## Aim of the exercise
Print, in exact form, the lines below from the one containing "others, making a" through the one containing "<p>Curious to see", and omit all others.

Collected data entries
------------------------------------

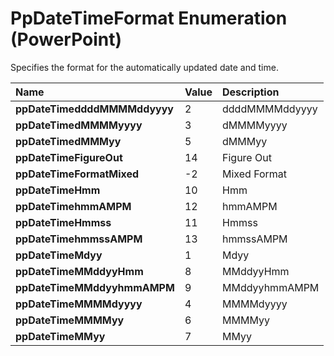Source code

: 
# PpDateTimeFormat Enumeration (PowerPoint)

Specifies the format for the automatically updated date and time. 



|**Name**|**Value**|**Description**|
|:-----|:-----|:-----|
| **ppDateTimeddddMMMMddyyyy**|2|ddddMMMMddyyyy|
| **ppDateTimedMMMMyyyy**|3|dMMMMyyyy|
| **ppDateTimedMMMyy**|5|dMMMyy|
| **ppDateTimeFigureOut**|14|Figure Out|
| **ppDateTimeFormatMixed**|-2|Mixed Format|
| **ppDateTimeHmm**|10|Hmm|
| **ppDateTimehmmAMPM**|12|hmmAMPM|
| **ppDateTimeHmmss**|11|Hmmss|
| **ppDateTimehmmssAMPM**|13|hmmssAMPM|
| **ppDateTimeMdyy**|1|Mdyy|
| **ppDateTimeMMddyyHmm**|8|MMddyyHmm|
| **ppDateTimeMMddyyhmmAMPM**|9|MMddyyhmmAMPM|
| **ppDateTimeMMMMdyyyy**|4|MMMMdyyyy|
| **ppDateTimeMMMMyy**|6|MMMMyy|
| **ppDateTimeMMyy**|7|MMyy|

------------------------------------

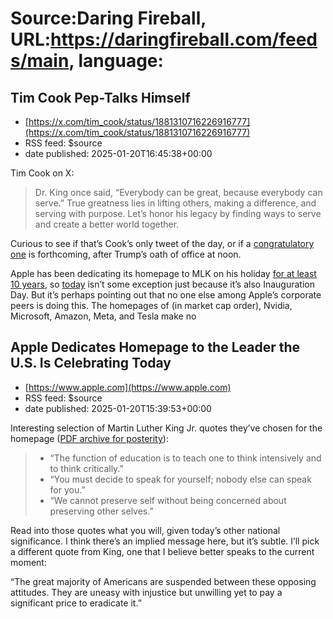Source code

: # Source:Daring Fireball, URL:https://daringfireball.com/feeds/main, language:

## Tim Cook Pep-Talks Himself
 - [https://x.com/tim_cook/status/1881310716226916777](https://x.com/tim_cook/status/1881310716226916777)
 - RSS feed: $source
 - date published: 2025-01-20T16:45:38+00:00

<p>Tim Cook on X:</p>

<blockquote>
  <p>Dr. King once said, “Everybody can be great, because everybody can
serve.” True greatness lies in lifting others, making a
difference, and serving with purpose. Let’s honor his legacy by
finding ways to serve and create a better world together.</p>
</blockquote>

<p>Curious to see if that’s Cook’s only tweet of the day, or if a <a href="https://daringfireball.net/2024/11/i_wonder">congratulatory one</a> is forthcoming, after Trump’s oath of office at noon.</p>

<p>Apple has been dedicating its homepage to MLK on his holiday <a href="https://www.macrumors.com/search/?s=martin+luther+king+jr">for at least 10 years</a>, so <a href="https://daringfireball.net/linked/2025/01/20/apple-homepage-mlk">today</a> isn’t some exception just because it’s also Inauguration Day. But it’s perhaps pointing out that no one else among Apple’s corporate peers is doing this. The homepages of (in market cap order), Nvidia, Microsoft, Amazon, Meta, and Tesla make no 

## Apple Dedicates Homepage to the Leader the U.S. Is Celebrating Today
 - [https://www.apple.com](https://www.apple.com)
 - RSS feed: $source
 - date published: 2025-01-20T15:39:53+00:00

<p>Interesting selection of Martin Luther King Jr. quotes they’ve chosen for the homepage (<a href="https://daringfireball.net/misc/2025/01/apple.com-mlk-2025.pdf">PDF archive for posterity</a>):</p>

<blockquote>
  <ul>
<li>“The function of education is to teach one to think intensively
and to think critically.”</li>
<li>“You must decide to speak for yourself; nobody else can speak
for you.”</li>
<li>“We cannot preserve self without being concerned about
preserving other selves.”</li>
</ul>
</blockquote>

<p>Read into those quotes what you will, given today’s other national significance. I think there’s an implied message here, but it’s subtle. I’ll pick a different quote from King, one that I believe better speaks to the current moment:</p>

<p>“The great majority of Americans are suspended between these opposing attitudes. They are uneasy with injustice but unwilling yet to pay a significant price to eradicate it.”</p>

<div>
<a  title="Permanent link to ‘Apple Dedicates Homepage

------------------------------------

## Task result
serve.” True greatness lies in lifting others, making a
difference, and serving with purpose. Let’s honor his legacy by
finding ways to serve and create a better world together.</p>
</blockquote>

<p>Curious to see if that’s Cook’s only tweet of the day, or if a <a href="https://daringfireball.net/2024/11/i_wonder">congratulatory one</a> is forthcoming, after Trump’s oath of office at noon.</p>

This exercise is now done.